[Opening Input material section]
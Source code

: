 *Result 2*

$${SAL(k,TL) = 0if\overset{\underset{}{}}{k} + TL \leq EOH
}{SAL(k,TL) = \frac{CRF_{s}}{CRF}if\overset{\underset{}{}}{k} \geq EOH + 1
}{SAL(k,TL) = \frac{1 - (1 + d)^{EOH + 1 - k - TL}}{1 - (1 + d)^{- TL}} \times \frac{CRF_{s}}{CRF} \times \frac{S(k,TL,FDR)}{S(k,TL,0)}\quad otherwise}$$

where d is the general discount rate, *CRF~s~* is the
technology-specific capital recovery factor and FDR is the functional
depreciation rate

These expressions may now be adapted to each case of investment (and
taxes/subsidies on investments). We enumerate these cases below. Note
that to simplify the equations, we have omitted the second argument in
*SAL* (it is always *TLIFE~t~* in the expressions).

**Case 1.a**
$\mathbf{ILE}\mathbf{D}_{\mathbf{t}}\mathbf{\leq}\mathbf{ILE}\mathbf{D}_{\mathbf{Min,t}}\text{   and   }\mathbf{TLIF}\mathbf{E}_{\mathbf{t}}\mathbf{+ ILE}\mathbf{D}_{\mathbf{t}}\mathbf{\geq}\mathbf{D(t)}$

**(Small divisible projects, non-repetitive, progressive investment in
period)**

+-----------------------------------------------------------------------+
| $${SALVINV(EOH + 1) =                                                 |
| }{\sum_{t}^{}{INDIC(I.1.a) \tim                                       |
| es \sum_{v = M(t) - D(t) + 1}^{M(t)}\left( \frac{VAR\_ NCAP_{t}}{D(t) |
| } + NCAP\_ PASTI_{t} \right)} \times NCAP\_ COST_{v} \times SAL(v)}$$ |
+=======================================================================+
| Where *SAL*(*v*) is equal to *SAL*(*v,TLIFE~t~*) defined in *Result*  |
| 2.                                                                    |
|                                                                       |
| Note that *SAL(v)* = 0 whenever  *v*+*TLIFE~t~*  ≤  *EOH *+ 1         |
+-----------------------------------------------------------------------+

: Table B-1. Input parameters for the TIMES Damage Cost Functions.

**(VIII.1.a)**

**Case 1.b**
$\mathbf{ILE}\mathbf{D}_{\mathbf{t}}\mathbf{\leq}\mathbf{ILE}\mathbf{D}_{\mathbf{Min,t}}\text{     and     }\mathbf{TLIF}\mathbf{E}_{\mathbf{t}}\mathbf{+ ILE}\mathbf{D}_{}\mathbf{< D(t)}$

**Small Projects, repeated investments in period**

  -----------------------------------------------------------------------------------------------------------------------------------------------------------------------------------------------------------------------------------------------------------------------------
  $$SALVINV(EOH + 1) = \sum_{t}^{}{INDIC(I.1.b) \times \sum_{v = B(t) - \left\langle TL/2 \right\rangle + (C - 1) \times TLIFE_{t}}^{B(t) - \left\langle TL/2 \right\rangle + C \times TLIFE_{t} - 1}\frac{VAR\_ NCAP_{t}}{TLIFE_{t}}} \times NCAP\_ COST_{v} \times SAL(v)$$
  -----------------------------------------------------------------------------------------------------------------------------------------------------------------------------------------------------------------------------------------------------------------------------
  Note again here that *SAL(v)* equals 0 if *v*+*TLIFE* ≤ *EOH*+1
[Closing Input material section]
#### Exercise description
Among the entries, copy every line containing the word "that".

#### Exercise answer
that to simplify the equations, we have omitted the second argument in
| Note that *SAL(v)* = 0 whenever  *v*+*TLIFE~t~*  ≤  *EOH *+ 1         |
  Note again here that *SAL(v)* equals 0 if *v*+*TLIFE* ≤ *EOH*+1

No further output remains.